◆ EXCERPTED RECORDS:
▽
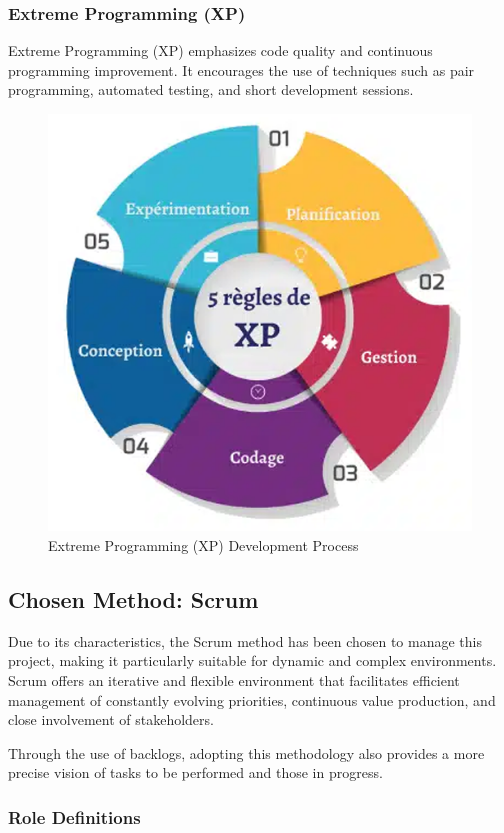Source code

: \subsubsection{Extreme Programming (XP)}

Extreme Programming (XP) emphasizes code quality and continuous programming improvement. It encourages the use of techniques such as pair programming, automated testing, and short development sessions.

\begin{figure}[H]
    \centering
    \includegraphics[width=0.6\columnwidth]{img/architecture/Extreme Programming.png}
    \caption{Extreme Programming (XP) Development Process}
    \label{fig:xp_process}
\end{figure}

\subsection{Chosen Method: Scrum}

Due to its characteristics, the Scrum method has been chosen to manage this project, making it particularly suitable for dynamic and complex environments. Scrum offers an iterative and flexible environment that facilitates efficient management of constantly evolving priorities, continuous value production, and close involvement of stakeholders.

Through the use of backlogs, adopting this methodology also provides a more precise vision of tasks to be performed and those in progress.

\subsubsection{Role Definitions}

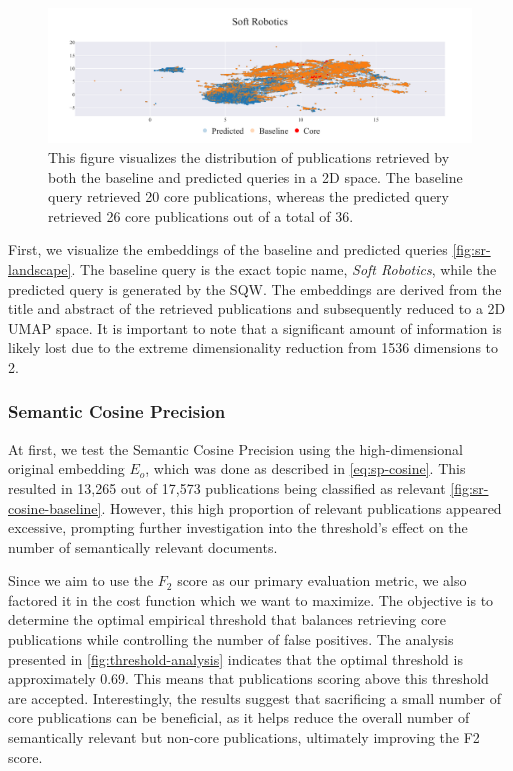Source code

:\begin{figure}[!ht]
	\hspace*{-1cm}	
	\includegraphics[scale=0.45]{pics/sr-landscape.pdf}
	\caption[Embedding of Soft Robotics]{This figure visualizes the distribution of publications retrieved by both the baseline and predicted queries in a 2D space. The baseline query retrieved 20 core publications, whereas the predicted query retrieved 26 core publications out of a total of 36.}\label{fig:sr-landscape}
\end{figure}

First, we visualize the embeddings of the baseline and predicted queries \autoref{fig:sr-landscape}. The baseline query is the exact topic name, \textit{Soft Robotics}, while the predicted query is generated by the SQW. The embeddings are derived from the title and abstract of the retrieved publications and subsequently reduced to a 2D UMAP \autocite{Healy2024} space. It is important to note that a significant amount of information is likely lost due to the extreme dimensionality reduction from 1536 dimensions to 2.

\subsubsection{Semantic Cosine Precision}

At first, we test the Semantic Cosine Precision using the high-dimensional original embedding $E_o$, which was done as described in \autoref{eq:sp-cosine}. This resulted in 13,265 out of 17,573 publications being classified as relevant \autoref{fig:sr-cosine-baseline}. However, this high proportion of relevant publications appeared excessive, prompting further investigation into the threshold's effect on the number of semantically relevant documents.

Since we aim to use the $F_2$ score as our primary evaluation metric, we also factored it in the cost function which we want to maximize. The objective is to determine the optimal empirical threshold that balances retrieving core publications while controlling the number of false positives. The analysis presented in \autoref{fig:threshold-analysis} indicates that the optimal threshold is approximately 0.69. This means that publications scoring above this threshold are accepted. Interestingly, the results suggest that sacrificing a small number of core publications can be beneficial, as it helps reduce the overall number of semantically relevant but non-core publications, ultimately improving the F2 score.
△
◆ TASK TO COMPLETE:
The answer must be the full listing retyped exactly, with no pictures in it.

◆ OUTPUT:
Source code

: \subsubsection{Extreme Programming (XP)}

Extreme Programming (XP) emphasizes code quality and continuous programming improvement. It encourages the use of techniques such as pair programming, automated testing, and short development sessions.

\begin{figure}[H]
    \centering
    \includegraphics[width=0.6\columnwidth]{img/architecture/Extreme Programming.png}
    \caption{Extreme Programming (XP) Development Process}
    \label{fig:xp_process}
\end{figure}

\subsection{Chosen Method: Scrum}

Due to its characteristics, the Scrum method has been chosen to manage this project, making it particularly suitable for dynamic and complex environments. Scrum offers an iterative and flexible environment that facilitates efficient management of constantly evolving priorities, continuous value production, and close involvement of stakeholders.

Through the use of backlogs, adopting this methodology also provides a more precise vision of tasks to be performed and those in progress.

\subsubsection{Role Definitions}

Source code

:\begin{figure}[!ht]
	\hspace*{-1cm}	
	\includegraphics[scale=0.45]{pics/sr-landscape.pdf}
	\caption[Embedding of Soft Robotics]{This figure visualizes the distribution of publications retrieved by both the baseline and predicted queries in a 2D space. The baseline query retrieved 20 core publications, whereas the predicted query retrieved 26 core publications out of a total of 36.}\label{fig:sr-landscape}
\end{figure}

First, we visualize the embeddings of the baseline and predicted queries \autoref{fig:sr-landscape}. The baseline query is the exact topic name, \textit{Soft Robotics}, while the predicted query is generated by the SQW. The embeddings are derived from the title and abstract of the retrieved publications and subsequently reduced to a 2D UMAP \autocite{Healy2024} space. It is important to note that a significant amount of information is likely lost due to the extreme dimensionality reduction from 1536 dimensions to 2.

\subsubsection{Semantic Cosine Precision}

At first, we test the Semantic Cosine Precision using the high-dimensional original embedding $E_o$, which was done as described in \autoref{eq:sp-cosine}. This resulted in 13,265 out of 17,573 publications being classified as relevant \autoref{fig:sr-cosine-baseline}. However, this high proportion of relevant publications appeared excessive, prompting further investigation into the threshold's effect on the number of semantically relevant documents.

Since we aim to use the $F_2$ score as our primary evaluation metric, we also factored it in the cost function which we want to maximize. The objective is to determine the optimal empirical threshold that balances retrieving core publications while controlling the number of false positives. The analysis presented in \autoref{fig:threshold-analysis} indicates that the optimal threshold is approximately 0.69. This means that publications scoring above this threshold are accepted. Interestingly, the results suggest that sacrificing a small number of core publications can be beneficial, as it helps reduce the overall number of semantically relevant but non-core publications, ultimately improving the F2 score.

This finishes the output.